Muon+: Towards Better Muon via One Additional Normalization Step
arXiv:2602.21545v1 Announce Type: new Abstract: The Muon optimizer has demonstrated promising performance in pre-training large language models through gradient (or momentum) orthogonalization. In this work, we propose a simple yet effective enhancement to Muon, namely Muon+, which introduces an additional normalization step after orthogonalization. We demonstrate the effectiveness of Muon+ through extensive pre-training experiments across a wide range of model scales and architectures. Our evaluation includes GPT-style models ranging from 130M to 774M parameters and LLaMA-style models ranging from 60M to 1B parameters. We comprehensively evaluate the effectiveness of Muon+ in the compute-optimal training regime and further extend the token-to-parameter (T2P) ratio to an industrial level of $\approx 200$. Experimental results show that Muon+ provides a consistent boost on training and validation perplexity over Muon. We provide our code here: https://github.com/K1seki221/MuonPlus.

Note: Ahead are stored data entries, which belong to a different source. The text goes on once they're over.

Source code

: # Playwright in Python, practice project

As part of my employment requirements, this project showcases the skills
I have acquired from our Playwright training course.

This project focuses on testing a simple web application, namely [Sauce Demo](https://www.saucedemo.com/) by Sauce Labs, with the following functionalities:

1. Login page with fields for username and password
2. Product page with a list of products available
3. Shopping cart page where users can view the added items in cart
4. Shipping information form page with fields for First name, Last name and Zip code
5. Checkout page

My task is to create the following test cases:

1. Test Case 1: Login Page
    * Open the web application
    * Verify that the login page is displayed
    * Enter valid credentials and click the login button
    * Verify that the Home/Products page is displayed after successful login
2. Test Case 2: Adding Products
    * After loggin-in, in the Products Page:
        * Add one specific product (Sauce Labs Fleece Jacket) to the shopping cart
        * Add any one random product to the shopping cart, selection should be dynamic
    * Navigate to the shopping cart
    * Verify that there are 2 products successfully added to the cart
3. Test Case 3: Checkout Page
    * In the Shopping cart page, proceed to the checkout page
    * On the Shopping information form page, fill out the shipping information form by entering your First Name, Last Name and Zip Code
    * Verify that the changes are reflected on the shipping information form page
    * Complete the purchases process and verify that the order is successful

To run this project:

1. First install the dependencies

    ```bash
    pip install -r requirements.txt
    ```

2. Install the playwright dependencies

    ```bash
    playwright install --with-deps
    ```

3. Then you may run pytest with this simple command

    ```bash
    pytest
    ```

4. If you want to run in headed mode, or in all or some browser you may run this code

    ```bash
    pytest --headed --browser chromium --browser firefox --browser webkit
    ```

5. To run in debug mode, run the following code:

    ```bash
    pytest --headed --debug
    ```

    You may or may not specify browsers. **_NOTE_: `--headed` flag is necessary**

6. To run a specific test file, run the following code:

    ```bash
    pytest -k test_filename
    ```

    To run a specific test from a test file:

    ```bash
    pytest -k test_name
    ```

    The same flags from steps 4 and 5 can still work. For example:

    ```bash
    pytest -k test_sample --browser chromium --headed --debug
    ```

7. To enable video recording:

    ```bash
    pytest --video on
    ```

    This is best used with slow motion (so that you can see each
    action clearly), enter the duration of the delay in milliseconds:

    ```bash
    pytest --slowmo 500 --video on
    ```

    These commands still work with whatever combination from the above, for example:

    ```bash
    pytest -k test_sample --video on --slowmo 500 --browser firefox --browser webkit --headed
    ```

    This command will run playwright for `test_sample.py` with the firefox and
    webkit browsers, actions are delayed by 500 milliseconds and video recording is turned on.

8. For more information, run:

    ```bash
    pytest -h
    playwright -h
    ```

arXiv:2602.21545v1 Announce Type: new Abstract: The Muon optimizer has demonstrated promising performance in pre-training large language models through gradient (or momentum) orthogonalization. In this work, we propose a simple yet effective enhancement to Muon, namely Muon+, which introduces an additional normalization step after orthogonalization. We demonstrate the effectiveness of Muon+ through extensive pre-training experiments across a wide range of model scales and architectures. Our evaluation includes GPT-style models ranging from 130M to 774M parameters and LLaMA-style models ranging from 60M to 1B parameters. We comprehensively evaluate the effectiveness of Muon+ in the compute-optimal training regime and further extend the token-to-parameter (T2P) ratio to an industrial level of $\approx 200$. Experimental results show that Muon+ provides a consistent boost on training and validation perplexity over Muon. We provide our code here: https://github.com/K1seki221/MuonPlus.
Executive Summary
The article proposes Muon+, an enhancement to the Muon optimizer, which introduces an additional normalization step after orthogonalization. The authors demonstrate the effectiveness of Muon+ through extensive pre-training experiments across various model scales and architectures, showing a consistent boost in training and validation perplexity over Muon. The results highlight the potential of Muon+ in improving the performance of large language models.
Key Points
- ▸ Introduction of an additional normalization step in Muon+
- ▸ Extensive pre-training experiments across various model scales and architectures
- ▸ Consistent boost in training and validation perplexity over Muon
Merits
Improved Performance
Muon+ demonstrates a consistent improvement in training and validation perplexity over Muon, indicating its potential in enhancing the performance of large language models.
Demerits
Computational Overhead
The introduction of an additional normalization step may increase the computational overhead, potentially affecting the efficiency of the training process.
Expert Commentary
The article presents a significant contribution to the field of optimization techniques for large language models. The introduction of an additional normalization step in Muon+ demonstrates a clear understanding of the importance of orthogonalization and normalization in improving model performance. The extensive pre-training experiments provide strong evidence for the effectiveness of Muon+, and the results have important implications for the development of more efficient and effective optimization techniques. However, further research is needed to fully explore the potential of Muon+ and its applications in various domains.
Recommendations
- ✓ Further research should be conducted to explore the potential of Muon+ in various applications, such as natural language processing and text generation.
- ✓ The development of more efficient and effective optimization techniques should be prioritized, taking into account the computational overhead and potential limitations of Muon+.